Exercise requirements —
The answer is a number and only a number: how many lines of the data include the string "Score"?

################

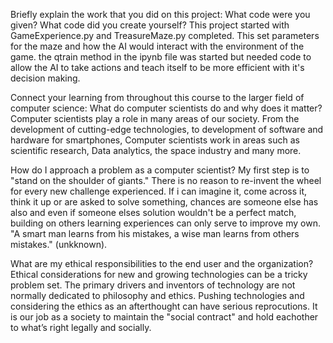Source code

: Briefly explain the work that you did on this project: What code were you given? What code did you create yourself?
  This project started with GameExperience.py and TreasureMaze.py completed. This set parameters for the maze and how the AI would interact with the environment of the game. 
the qtrain method in the ipynb file was started but needed code to allow the AI to take actions and teach itself to be more efficient with it's decision making. 

Connect your learning from throughout this course to the larger field of computer science:
What do computer scientists do and why does it matter?
  Computer scientists play a role in many areas of our society. From the development of cutting-edge technologies, to development of software and hardware for smartphones, Computer scientists work in areas such as scientific research, Data analytics, the space industry and many more. 

How do I approach a problem as a computer scientist?
  My first step is to "stand on the shoulder of giants." There is no reason to re-invent the wheel for every new challenge experienced. If i can imagine it, come across it, think it up or are asked to solve something, chances are someone else has also and even if someone elses solution wouldn't be a perfect match, building on others learning experiences can only serve to improve my own. "A smart man learns from his mistakes, a wise man learns from others mistakes." (unkknown).
  
What are my ethical responsibilities to the end user and the organization?
  Ethical considerations for new and growing technologies can be a tricky problem set. The primary drivers and inventors of technology are not normally dedicated to philosophy and ethics. Pushing technologies and considering the ethics as an afterthought can have serious reprocutions. It is our job as a society to maintain the "social contract" and hold eachother to what’s right legally and socially.
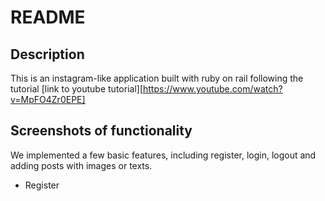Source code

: # README

## Description

This is an instagram-like application built with ruby on rail following the tutorial [link to youtube tutorial][https://www.youtube.com/watch?v=MpFO4Zr0EPE]

## Screenshots of functionality

We implemented a few basic features, including register, login, logout and adding posts with images or texts.

* Register
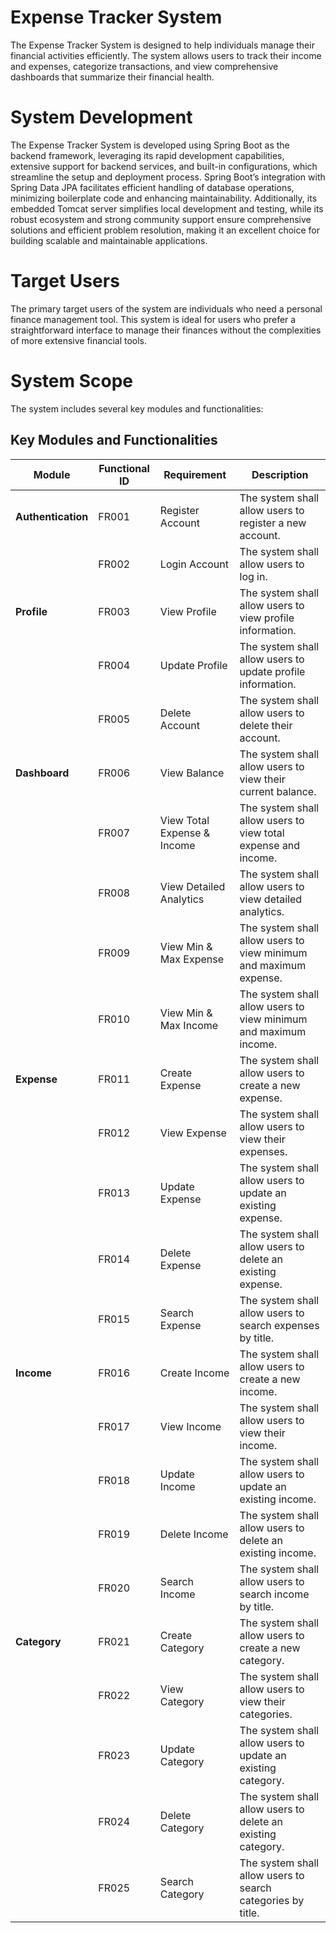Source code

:# Expense Tracker System
The Expense Tracker System is designed to help individuals manage their financial activities efficiently. The system allows users to track their income and expenses, categorize transactions, and view comprehensive dashboards that summarize their financial health.

# System Development 
The Expense Tracker System is developed using Spring Boot as the backend framework, leveraging its rapid development capabilities, extensive support for backend services, and built-in configurations, which streamline the setup and deployment process. Spring Boot’s integration with Spring Data JPA facilitates efficient handling of database operations, minimizing boilerplate code and enhancing maintainability. Additionally, its embedded Tomcat server simplifies local development and testing, while its robust ecosystem and strong community support ensure comprehensive solutions and efficient problem resolution, making it an excellent choice for building scalable and maintainable applications.

# Target Users
The primary target users of the system are individuals who need a personal finance management tool. This system is ideal for users who prefer a straightforward interface to manage their finances without the complexities of more extensive financial tools.

# System Scope
The system includes several key modules and functionalities:

## Key Modules and Functionalities

| **Module**       | **Functional ID** | **Requirement**                        | **Description**                                          |
|-----------------|------------------|--------------------------------|--------------------------------------------------|
| **Authentication** | FR001            | Register Account               | The system shall allow users to register a new account. |
|                 | FR002            | Login Account                  | The system shall allow users to log in.         |
| **Profile**      | FR003            | View Profile                   | The system shall allow users to view profile information. |
|                 | FR004            | Update Profile                 | The system shall allow users to update profile information. |
|                 | FR005            | Delete Account                 | The system shall allow users to delete their account. |
| **Dashboard**    | FR006            | View Balance                   | The system shall allow users to view their current balance. |
|                 | FR007            | View Total Expense & Income    | The system shall allow users to view total expense and income. |
|                 | FR008            | View Detailed Analytics        | The system shall allow users to view detailed analytics. |
|                 | FR009            | View Min & Max Expense         | The system shall allow users to view minimum and maximum expense. |
|                 | FR010            | View Min & Max Income          | The system shall allow users to view minimum and maximum income. |
| **Expense**      | FR011            | Create Expense                 | The system shall allow users to create a new expense. |
|                 | FR012            | View Expense                   | The system shall allow users to view their expenses. |
|                 | FR013            | Update Expense                 | The system shall allow users to update an existing expense. |
|                 | FR014            | Delete Expense                 | The system shall allow users to delete an existing expense. |
|                 | FR015            | Search Expense                 | The system shall allow users to search expenses by title. |
| **Income**       | FR016            | Create Income                  | The system shall allow users to create a new income. |
|                 | FR017            | View Income                    | The system shall allow users to view their income. |
|                 | FR018            | Update Income                  | The system shall allow users to update an existing income. |
|                 | FR019            | Delete Income                  | The system shall allow users to delete an existing income. |
|                 | FR020            | Search Income                  | The system shall allow users to search income by title. |
| **Category**     | FR021            | Create Category                | The system shall allow users to create a new category. |
|                 | FR022            | View Category                  | The system shall allow users to view their categories. |
|                 | FR023            | Update Category                | The system shall allow users to update an existing category. |
|                 | FR024            | Delete Category                | The system shall allow users to delete an existing category. |
|                 | FR025            | Search Category                | The system shall allow users to search categories by title. |




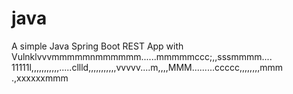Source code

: # java

A simple Java Spring Boot REST App with Vulnklvvvmmmmmnmmmmmm......mmmmmccc;,,sssmmmm....
11111l,,,,,,,,,,,.....cllld,,,,,,,,,,,vvvvv....m,,,,MMM.........ccccc,,,,,,,,mmm
.,xxxxxxmmm
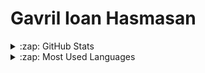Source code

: # Gavril Ioan Hasmasan
<details>
  <summary>:zap: GitHub Stats</summary>

  <img align="left" alt="Gavril's GitHub Stats" src="https://github-readme-stats.vercel.app/api?username=gsylverman&show_icons=true" />

</details>

<details>
  <summary>:zap: Most Used Languages</summary>

<img align="left" alt="Gavril's GitHub Top Languages" src="https://github-readme-stats.vercel.app/api/top-langs/?username=gsylverman" />

</details>
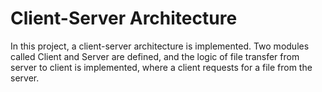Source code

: # Client-Server Architecture

In this project, a client-server architecture is implemented. Two modules called Client and Server are defined, and the logic of file transfer from server to client is implemented, where a client requests for a file from the server.
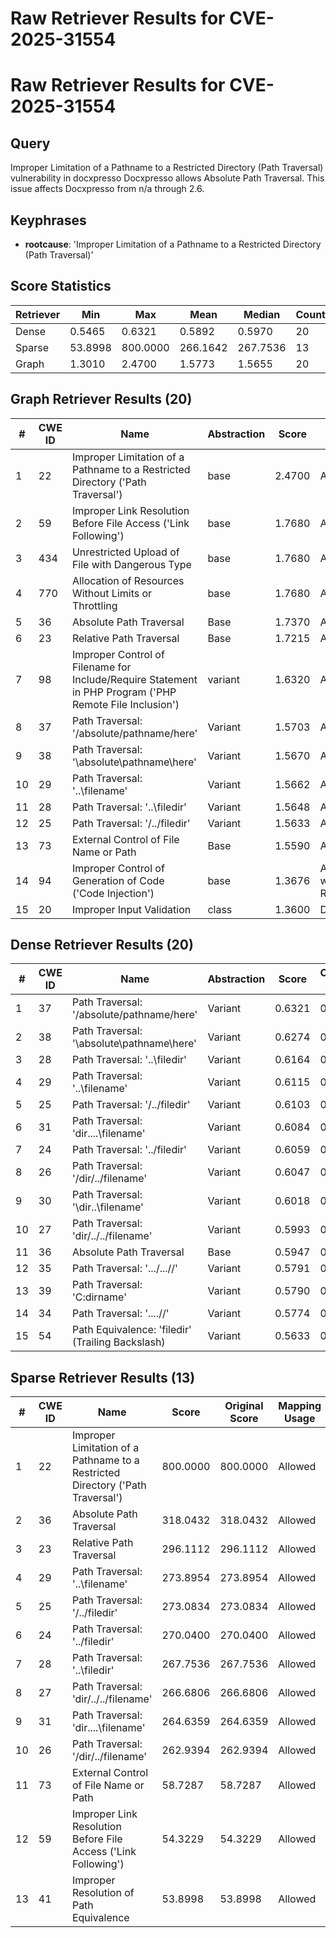 # Raw Retriever Results for CVE-2025-31554

# Raw Retriever Results for CVE-2025-31554
## Query
Improper Limitation of a Pathname to a Restricted Directory (Path Traversal) vulnerability in docxpresso Docxpresso allows Absolute Path Traversal. This issue affects Docxpresso from n/a through 2.6.

## Keyphrases
- **rootcause**: 'Improper Limitation of a Pathname to a Restricted Directory (Path Traversal)'

## Score Statistics
| Retriever | Min | Max | Mean | Median | Count |
|-----------|-----|-----|------|--------|-------|
| Dense | 0.5465 | 0.6321 | 0.5892 | 0.5970 | 20 |
| Sparse | 53.8998 | 800.0000 | 266.1642 | 267.7536 | 13 |
| Graph | 1.3010 | 2.4700 | 1.5773 | 1.5655 | 20 |

## Graph Retriever Results (20)
| # | CWE ID | Name | Abstraction | Score | Mapping Usage |
|---|--------|------|-------------|-------|---------------|
| 1 | 22 | Improper Limitation of a Pathname to a Restricted Directory ('Path Traversal') | base | 2.4700 | Allowed |
| 2 | 59 | Improper Link Resolution Before File Access ('Link Following') | base | 1.7680 | Allowed |
| 3 | 434 | Unrestricted Upload of File with Dangerous Type | base | 1.7680 | Allowed |
| 4 | 770 | Allocation of Resources Without Limits or Throttling | base | 1.7680 | Allowed |
| 5 | 36 | Absolute Path Traversal | Base | 1.7370 | Allowed |
| 6 | 23 | Relative Path Traversal | Base | 1.7215 | Allowed |
| 7 | 98 | Improper Control of Filename for Include/Require Statement in PHP Program ('PHP Remote File Inclusion') | variant | 1.6320 | Allowed |
| 8 | 37 | Path Traversal: '/absolute/pathname/here' | Variant | 1.5703 | Allowed |
| 9 | 38 | Path Traversal: '\absolute\pathname\here' | Variant | 1.5670 | Allowed |
| 10 | 29 | Path Traversal: '\..\filename' | Variant | 1.5662 | Allowed |
| 11 | 28 | Path Traversal: '..\filedir' | Variant | 1.5648 | Allowed |
| 12 | 25 | Path Traversal: '/../filedir' | Variant | 1.5633 | Allowed |
| 13 | 73 | External Control of File Name or Path | Base | 1.5590 | Allowed |
| 14 | 94 | Improper Control of Generation of Code ('Code Injection') | base | 1.3676 | Allowed-with-Review |
| 15 | 20 | Improper Input Validation | class | 1.3600 | Discouraged |

## Dense Retriever Results (20)
| # | CWE ID | Name | Abstraction | Score | Original Score | Mapping Usage |
|---|--------|------|-------------|-------|----------------|---------------|
| 1 | 37 | Path Traversal: '/absolute/pathname/here' | Variant | 0.6321 | 0.6321 | Allowed |
| 2 | 38 | Path Traversal: '\absolute\pathname\here' | Variant | 0.6274 | 0.6274 | Allowed |
| 3 | 28 | Path Traversal: '..\filedir' | Variant | 0.6164 | 0.6164 | Allowed |
| 4 | 29 | Path Traversal: '\..\filename' | Variant | 0.6115 | 0.6115 | Allowed |
| 5 | 25 | Path Traversal: '/../filedir' | Variant | 0.6103 | 0.6103 | Allowed |
| 6 | 31 | Path Traversal: 'dir\..\..\filename' | Variant | 0.6084 | 0.6084 | Allowed |
| 7 | 24 | Path Traversal: '../filedir' | Variant | 0.6059 | 0.6059 | Allowed |
| 8 | 26 | Path Traversal: '/dir/../filename' | Variant | 0.6047 | 0.6047 | Allowed |
| 9 | 30 | Path Traversal: '\dir\..\filename' | Variant | 0.6018 | 0.6018 | Allowed |
| 10 | 27 | Path Traversal: 'dir/../../filename' | Variant | 0.5993 | 0.5993 | Allowed |
| 11 | 36 | Absolute Path Traversal | Base | 0.5947 | 0.5947 | Allowed |
| 12 | 35 | Path Traversal: '.../...//' | Variant | 0.5791 | 0.5791 | Allowed |
| 13 | 39 | Path Traversal: 'C:dirname' | Variant | 0.5790 | 0.5790 | Allowed |
| 14 | 34 | Path Traversal: '....//' | Variant | 0.5774 | 0.5774 | Allowed |
| 15 | 54 | Path Equivalence: 'filedir\' (Trailing Backslash) | Variant | 0.5633 | 0.5633 | Allowed |

## Sparse Retriever Results (13)
| # | CWE ID | Name | Score | Original Score | Mapping Usage |
|---|--------|------|-------|---------------|---------------|
| 1 | 22 | Improper Limitation of a Pathname to a Restricted Directory ('Path Traversal') | 800.0000 | 800.0000 | Allowed |
| 2 | 36 | Absolute Path Traversal | 318.0432 | 318.0432 | Allowed |
| 3 | 23 | Relative Path Traversal | 296.1112 | 296.1112 | Allowed |
| 4 | 29 | Path Traversal: '\..\filename' | 273.8954 | 273.8954 | Allowed |
| 5 | 25 | Path Traversal: '/../filedir' | 273.0834 | 273.0834 | Allowed |
| 6 | 24 | Path Traversal: '../filedir' | 270.0400 | 270.0400 | Allowed |
| 7 | 28 | Path Traversal: '..\filedir' | 267.7536 | 267.7536 | Allowed |
| 8 | 27 | Path Traversal: 'dir/../../filename' | 266.6806 | 266.6806 | Allowed |
| 9 | 31 | Path Traversal: 'dir\..\..\filename' | 264.6359 | 264.6359 | Allowed |
| 10 | 26 | Path Traversal: '/dir/../filename' | 262.9394 | 262.9394 | Allowed |
| 11 | 73 | External Control of File Name or Path | 58.7287 | 58.7287 | Allowed |
| 12 | 59 | Improper Link Resolution Before File Access ('Link Following') | 54.3229 | 54.3229 | Allowed |
| 13 | 41 | Improper Resolution of Path Equivalence | 53.8998 | 53.8998 | Allowed |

################

Answer section —
4